Collected data
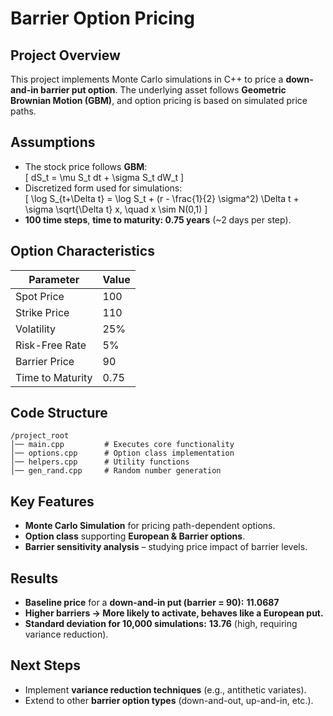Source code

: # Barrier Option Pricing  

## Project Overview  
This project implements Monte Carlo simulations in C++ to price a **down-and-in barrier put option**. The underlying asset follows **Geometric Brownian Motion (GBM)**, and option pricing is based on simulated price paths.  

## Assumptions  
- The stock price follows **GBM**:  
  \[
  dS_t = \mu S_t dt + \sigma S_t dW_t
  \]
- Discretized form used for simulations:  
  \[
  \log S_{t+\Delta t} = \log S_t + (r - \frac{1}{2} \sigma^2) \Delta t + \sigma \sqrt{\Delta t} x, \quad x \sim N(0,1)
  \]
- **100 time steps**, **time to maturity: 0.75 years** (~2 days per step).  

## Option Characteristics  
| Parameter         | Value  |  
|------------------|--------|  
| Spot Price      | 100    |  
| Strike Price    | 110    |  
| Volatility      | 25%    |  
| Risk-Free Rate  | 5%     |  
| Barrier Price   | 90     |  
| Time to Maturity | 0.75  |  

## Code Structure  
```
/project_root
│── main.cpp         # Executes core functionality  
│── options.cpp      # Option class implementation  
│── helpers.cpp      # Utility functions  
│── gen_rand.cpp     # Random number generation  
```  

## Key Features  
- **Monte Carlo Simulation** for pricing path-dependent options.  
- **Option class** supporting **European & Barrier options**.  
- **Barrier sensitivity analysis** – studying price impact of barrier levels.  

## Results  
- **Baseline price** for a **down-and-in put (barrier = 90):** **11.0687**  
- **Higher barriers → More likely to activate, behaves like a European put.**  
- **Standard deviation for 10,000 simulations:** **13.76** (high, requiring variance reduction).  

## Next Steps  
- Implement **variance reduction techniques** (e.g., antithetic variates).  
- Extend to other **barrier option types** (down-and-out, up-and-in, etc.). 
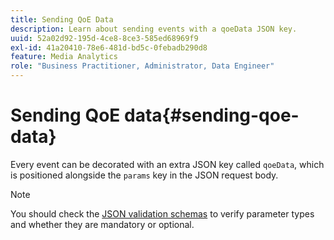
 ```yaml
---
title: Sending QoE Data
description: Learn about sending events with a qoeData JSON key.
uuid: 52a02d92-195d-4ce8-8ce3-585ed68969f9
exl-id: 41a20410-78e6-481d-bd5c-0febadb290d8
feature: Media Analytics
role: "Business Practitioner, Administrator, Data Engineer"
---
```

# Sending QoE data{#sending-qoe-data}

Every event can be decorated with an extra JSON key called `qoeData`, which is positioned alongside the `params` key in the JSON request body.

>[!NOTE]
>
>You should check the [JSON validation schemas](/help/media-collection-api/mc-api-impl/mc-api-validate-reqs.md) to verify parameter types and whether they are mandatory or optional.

...

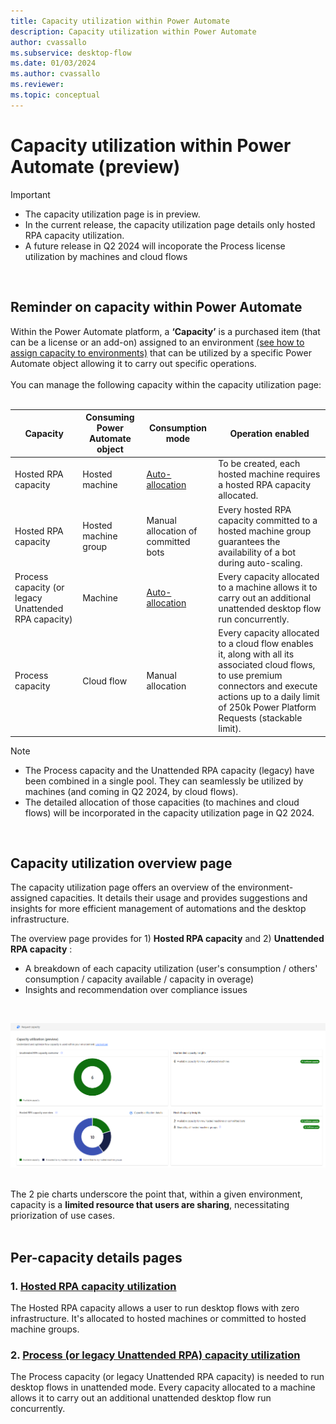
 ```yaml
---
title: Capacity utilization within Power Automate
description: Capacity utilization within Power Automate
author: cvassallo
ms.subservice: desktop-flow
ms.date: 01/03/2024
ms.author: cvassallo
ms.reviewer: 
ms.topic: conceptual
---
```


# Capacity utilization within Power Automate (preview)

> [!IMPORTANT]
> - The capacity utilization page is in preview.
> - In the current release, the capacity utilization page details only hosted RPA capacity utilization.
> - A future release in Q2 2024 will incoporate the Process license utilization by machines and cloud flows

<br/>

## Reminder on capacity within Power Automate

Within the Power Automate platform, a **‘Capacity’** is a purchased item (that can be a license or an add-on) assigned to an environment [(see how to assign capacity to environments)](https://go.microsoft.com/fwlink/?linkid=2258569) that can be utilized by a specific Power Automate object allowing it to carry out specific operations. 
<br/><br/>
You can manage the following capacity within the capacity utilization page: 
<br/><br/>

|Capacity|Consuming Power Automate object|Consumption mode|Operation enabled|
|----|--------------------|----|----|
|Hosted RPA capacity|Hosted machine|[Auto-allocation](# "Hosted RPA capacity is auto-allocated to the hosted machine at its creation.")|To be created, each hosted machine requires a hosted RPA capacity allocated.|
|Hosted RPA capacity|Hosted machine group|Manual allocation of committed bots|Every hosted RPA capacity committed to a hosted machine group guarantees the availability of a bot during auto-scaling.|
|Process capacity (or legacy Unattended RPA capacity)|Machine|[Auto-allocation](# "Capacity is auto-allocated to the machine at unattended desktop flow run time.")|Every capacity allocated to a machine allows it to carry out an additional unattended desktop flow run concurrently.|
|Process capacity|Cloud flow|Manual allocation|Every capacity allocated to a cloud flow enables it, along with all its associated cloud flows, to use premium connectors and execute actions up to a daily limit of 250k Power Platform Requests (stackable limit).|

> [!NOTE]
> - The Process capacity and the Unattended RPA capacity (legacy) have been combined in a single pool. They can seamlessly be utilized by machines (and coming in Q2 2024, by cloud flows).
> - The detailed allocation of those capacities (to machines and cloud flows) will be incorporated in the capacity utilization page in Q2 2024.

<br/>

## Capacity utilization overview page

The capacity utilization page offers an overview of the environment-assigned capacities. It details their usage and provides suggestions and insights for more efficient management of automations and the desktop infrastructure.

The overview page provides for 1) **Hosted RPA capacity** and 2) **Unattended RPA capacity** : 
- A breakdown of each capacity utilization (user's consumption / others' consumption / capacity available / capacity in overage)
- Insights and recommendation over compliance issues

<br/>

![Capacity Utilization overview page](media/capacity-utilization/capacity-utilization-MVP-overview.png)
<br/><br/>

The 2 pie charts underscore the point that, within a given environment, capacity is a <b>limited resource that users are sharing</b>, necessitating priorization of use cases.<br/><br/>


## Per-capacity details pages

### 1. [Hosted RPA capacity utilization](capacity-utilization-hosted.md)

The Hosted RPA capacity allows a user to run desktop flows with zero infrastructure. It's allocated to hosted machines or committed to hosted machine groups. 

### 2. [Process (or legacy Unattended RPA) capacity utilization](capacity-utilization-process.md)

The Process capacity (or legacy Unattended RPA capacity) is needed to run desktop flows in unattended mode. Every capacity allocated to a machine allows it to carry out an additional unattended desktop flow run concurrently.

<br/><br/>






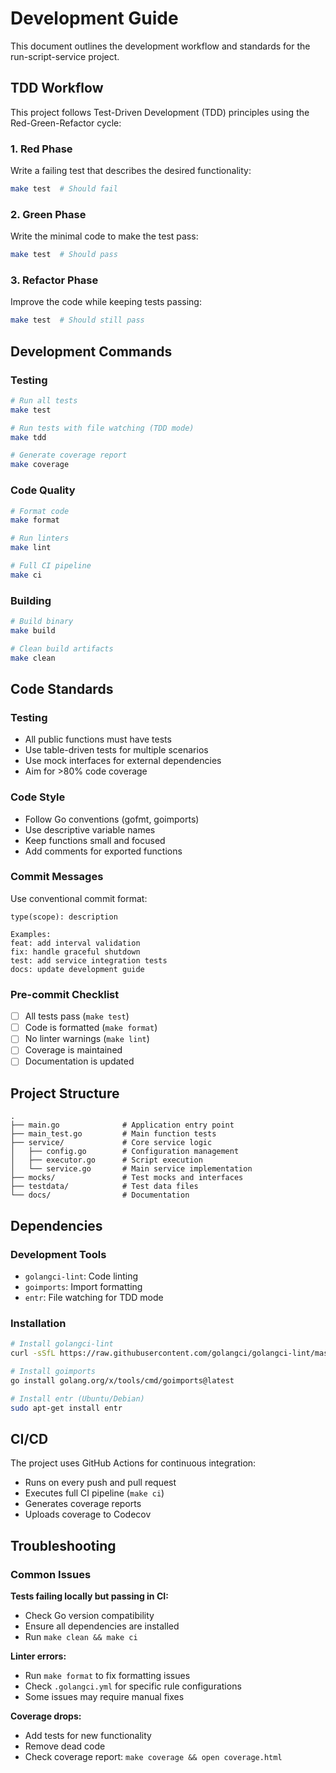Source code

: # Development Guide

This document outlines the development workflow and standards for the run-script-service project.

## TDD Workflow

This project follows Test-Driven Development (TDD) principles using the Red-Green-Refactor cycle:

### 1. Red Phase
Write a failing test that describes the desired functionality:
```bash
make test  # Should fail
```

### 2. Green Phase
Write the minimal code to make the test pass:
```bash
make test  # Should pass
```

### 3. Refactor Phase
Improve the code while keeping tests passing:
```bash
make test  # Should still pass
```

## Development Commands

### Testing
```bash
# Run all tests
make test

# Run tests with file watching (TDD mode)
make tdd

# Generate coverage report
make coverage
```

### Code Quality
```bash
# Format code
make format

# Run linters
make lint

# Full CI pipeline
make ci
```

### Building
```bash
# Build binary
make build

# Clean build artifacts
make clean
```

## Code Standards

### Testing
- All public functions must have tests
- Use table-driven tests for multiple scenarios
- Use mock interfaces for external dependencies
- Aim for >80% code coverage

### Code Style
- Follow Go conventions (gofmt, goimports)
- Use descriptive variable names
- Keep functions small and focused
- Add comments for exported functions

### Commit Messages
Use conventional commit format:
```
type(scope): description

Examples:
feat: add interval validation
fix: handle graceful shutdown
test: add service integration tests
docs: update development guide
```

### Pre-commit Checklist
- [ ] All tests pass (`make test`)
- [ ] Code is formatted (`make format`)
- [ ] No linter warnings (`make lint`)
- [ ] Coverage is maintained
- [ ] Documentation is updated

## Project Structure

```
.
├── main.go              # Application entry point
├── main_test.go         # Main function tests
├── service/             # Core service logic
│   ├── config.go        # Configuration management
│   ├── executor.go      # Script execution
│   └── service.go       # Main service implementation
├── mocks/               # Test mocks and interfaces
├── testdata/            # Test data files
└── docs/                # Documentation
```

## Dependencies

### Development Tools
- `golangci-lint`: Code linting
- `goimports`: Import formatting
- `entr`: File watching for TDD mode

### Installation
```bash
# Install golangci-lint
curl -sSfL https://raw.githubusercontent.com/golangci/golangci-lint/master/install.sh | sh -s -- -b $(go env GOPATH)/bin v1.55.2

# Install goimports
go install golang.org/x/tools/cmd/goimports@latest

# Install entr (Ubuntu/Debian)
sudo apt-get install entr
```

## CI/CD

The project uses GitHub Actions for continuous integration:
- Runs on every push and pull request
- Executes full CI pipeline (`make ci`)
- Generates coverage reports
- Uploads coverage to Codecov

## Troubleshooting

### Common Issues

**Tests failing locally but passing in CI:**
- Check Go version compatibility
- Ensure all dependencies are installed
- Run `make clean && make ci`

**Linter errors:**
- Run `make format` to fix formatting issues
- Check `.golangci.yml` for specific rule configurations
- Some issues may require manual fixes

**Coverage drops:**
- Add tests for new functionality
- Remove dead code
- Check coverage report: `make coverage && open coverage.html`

» The problem
For the data above, set down exactly the lines from the line with "- Implement **variance" to the line with "mandatory or optional.", both included, leaving pictures out.

» Exercise output
- Implement **variance reduction techniques** (e.g., antithetic variates).  
- Extend to other **barrier option types** (down-and-out, up-and-in, etc.). 
 ```yaml
---
title: Sending QoE Data
description: Learn about sending events with a qoeData JSON key.
uuid: 52a02d92-195d-4ce8-8ce3-585ed68969f9
exl-id: 41a20410-78e6-481d-bd5c-0febadb290d8
feature: Media Analytics
role: "Business Practitioner, Administrator, Data Engineer"
---
```

# Sending QoE data{#sending-qoe-data}

Every event can be decorated with an extra JSON key called `qoeData`, which is positioned alongside the `params` key in the JSON request body.

>[!NOTE]
>
>You should check the [JSON validation schemas](/help/media-collection-api/mc-api-impl/mc-api-validate-reqs.md) to verify parameter types and whether they are mandatory or optional.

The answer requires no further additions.